# [WHAT IS EXPECTED]
Read the records beneath this task and copy every line that contains the string "multiplicative".

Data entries
——————

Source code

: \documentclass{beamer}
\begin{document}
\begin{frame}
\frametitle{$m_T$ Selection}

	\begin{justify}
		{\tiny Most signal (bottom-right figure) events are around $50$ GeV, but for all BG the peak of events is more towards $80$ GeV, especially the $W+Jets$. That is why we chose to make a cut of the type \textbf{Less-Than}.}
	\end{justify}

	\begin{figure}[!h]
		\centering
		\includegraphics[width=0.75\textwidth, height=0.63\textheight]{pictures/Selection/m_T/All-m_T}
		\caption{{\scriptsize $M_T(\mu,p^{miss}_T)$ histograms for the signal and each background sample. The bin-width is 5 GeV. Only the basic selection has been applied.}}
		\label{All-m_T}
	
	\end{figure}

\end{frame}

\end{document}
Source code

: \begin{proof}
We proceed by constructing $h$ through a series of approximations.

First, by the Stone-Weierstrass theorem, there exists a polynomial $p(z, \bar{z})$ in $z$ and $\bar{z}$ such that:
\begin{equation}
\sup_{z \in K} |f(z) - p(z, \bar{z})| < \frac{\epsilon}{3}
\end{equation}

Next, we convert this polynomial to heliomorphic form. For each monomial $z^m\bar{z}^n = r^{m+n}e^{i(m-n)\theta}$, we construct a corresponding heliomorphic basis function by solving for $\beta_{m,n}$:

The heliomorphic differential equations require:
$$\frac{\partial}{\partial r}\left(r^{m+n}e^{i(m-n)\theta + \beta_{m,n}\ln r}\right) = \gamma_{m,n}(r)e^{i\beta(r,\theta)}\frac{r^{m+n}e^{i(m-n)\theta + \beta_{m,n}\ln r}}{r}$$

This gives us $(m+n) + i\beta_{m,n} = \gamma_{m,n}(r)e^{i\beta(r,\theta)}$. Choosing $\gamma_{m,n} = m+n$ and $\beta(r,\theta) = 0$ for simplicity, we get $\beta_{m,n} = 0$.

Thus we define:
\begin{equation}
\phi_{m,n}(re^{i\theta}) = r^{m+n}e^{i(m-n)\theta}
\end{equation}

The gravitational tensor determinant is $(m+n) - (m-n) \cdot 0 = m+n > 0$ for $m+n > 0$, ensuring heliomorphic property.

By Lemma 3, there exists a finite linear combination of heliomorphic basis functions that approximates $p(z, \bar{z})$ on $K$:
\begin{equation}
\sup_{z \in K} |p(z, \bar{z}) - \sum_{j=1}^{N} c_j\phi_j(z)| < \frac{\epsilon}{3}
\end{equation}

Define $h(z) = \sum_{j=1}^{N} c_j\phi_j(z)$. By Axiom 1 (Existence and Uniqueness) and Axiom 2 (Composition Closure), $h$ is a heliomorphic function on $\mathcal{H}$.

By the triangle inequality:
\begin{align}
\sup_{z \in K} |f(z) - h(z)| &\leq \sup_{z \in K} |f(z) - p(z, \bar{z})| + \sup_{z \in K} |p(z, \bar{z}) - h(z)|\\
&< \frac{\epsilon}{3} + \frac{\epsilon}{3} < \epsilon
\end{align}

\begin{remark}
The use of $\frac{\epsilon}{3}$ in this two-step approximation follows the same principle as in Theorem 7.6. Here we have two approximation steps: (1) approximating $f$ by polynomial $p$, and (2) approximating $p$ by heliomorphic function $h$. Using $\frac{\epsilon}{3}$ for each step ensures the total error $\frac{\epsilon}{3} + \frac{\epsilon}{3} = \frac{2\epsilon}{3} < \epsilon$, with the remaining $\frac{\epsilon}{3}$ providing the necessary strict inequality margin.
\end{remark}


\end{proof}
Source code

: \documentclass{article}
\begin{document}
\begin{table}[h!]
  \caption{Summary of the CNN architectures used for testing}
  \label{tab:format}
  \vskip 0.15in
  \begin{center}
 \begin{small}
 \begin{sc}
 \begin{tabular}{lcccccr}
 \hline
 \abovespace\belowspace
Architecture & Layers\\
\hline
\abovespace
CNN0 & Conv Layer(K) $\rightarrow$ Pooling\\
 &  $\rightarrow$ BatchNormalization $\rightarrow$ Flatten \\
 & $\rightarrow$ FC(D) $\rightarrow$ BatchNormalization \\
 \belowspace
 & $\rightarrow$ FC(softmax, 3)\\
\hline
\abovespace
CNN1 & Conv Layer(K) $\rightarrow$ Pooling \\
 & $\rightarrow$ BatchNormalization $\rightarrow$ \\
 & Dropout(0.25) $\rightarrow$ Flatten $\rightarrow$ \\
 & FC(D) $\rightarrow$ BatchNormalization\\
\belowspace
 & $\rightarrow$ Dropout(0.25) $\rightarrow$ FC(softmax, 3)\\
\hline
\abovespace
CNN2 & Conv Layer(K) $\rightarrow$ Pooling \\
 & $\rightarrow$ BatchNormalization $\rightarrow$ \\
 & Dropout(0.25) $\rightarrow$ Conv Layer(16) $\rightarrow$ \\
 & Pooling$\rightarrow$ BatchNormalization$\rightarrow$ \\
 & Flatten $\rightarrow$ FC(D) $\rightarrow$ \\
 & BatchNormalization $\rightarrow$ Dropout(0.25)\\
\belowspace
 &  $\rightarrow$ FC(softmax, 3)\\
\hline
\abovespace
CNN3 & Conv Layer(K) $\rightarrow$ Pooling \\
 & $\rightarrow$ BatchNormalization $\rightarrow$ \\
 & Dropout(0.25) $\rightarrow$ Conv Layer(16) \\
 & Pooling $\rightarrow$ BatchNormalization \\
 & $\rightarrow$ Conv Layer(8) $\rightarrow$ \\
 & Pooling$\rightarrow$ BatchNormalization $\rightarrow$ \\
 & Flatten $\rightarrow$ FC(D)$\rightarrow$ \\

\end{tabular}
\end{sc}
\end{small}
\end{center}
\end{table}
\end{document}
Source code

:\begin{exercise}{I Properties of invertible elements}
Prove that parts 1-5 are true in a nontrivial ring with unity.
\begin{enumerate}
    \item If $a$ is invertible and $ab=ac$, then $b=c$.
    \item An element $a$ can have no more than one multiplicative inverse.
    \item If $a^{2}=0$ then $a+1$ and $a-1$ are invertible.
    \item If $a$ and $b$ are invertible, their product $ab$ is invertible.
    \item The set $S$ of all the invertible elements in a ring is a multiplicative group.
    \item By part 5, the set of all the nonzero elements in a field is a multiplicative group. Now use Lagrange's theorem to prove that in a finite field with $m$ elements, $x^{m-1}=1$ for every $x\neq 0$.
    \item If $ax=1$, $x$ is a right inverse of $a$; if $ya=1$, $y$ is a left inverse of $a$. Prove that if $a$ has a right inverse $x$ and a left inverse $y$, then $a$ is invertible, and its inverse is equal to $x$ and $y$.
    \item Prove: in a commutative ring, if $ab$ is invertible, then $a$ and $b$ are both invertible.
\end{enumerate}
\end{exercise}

——————

# [RESPONSE]
    \item An element $a$ can have no more than one multiplicative inverse.
    \item The set $S$ of all the invertible elements in a ring is a multiplicative group.
    \item By part 5, the set of all the nonzero elements in a field is a multiplicative group. Now use Lagrange's theorem to prove that in a finite field with $m$ elements, $x^{m-1}=1$ for every $x\neq 0$.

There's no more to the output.